A deal between Senate Majority Leader Harry Read (D-NV) and Minority Leader Mitch McConnell (R-KY) has finally resulted in a full six-member contingent at the Federal Election Commission. The new panel consists of no less than five new members, who will hold their first public meeting tomorrow. The lone survivor from the previous incarnation of the FEC is Ellen L. Weintraub (D), who has been serving as Vice Chair of the three-Republican, three-Democrat board. Former Chair David M. Mason (R) was not re-nominated by President Bush.
The newcomers include Democrats Cynthia L. Bauerly and Steven T. Walther (a return engagement for the one-time recess appointee), and Republicans Caroline Hunter, Donald F. McGahn and Matthew S. Peterson. The new appointees were confirmed unanimously by the US Senate on 6/24/08.
RBR/TVBR observation: The FEC has been hamstrung during the early stages of the 2008 campaign by lack of a quorum, and fittingly enough, it has stayed that way over a political dispute over the recess appointment and re-nomination of Hans von Spakovsky, who Democrats found completely unacceptable and whom the Republicans were insisting upon. The lack of a quorum has prevented the issuance of advisory opinions when requested, as well as dealing with the refinement, administration, interpretation and enforcement of ever-changing campaign law, which is subject to amendment by both Congress and the courts.
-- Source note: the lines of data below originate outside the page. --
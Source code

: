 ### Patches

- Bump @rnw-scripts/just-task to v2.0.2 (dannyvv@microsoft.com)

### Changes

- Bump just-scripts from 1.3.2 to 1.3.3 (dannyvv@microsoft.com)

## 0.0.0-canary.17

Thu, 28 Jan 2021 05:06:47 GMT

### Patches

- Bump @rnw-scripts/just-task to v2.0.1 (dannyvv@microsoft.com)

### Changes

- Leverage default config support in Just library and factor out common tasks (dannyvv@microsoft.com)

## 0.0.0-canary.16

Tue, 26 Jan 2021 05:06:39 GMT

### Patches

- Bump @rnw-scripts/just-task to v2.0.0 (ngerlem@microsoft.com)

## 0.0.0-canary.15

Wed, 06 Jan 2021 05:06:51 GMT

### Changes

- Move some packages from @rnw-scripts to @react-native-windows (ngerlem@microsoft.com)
The FEC tends to be hamstrung anyway, by design. It should come as no surprise that a large number of the more controversial issues before the FEC result in a 3-3 party-line tie vote.
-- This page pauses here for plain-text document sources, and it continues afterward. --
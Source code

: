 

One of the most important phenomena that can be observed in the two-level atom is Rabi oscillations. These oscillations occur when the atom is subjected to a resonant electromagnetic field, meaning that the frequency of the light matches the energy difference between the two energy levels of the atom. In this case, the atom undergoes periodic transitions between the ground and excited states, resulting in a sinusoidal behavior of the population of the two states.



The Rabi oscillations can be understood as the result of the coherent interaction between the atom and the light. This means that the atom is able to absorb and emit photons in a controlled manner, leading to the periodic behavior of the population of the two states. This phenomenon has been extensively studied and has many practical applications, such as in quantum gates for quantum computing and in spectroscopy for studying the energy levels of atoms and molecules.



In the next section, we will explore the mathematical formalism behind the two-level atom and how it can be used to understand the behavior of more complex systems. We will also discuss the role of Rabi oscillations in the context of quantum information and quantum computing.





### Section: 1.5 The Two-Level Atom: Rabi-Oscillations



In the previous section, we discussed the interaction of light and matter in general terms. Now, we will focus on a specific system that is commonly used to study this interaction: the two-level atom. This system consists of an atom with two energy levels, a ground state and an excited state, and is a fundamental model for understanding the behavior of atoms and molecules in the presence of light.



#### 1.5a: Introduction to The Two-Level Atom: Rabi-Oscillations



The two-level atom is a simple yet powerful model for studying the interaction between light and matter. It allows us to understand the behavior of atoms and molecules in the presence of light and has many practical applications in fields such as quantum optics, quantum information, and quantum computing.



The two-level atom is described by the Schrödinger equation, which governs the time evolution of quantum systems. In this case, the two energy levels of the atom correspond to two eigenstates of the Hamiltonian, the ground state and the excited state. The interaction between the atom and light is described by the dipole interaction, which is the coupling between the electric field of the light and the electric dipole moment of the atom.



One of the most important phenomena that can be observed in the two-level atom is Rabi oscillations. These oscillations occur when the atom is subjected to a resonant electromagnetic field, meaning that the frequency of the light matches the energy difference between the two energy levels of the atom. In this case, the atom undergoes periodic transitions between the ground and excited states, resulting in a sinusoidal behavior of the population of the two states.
Add in the fact that substantive changes to the regulations, or even the writing of regulations as directed by Congress or the courts, is subject to the same process as that used by the FCC, involving various levels of internal review, public announcement, publication in the Federal Register, public comment and reply, and open meeting consideration, and it becomes extremely difficult to get anything done while a campaign is in progress. So the rules of the road from now through November likely will be pretty much the same as they have been since the primaries began.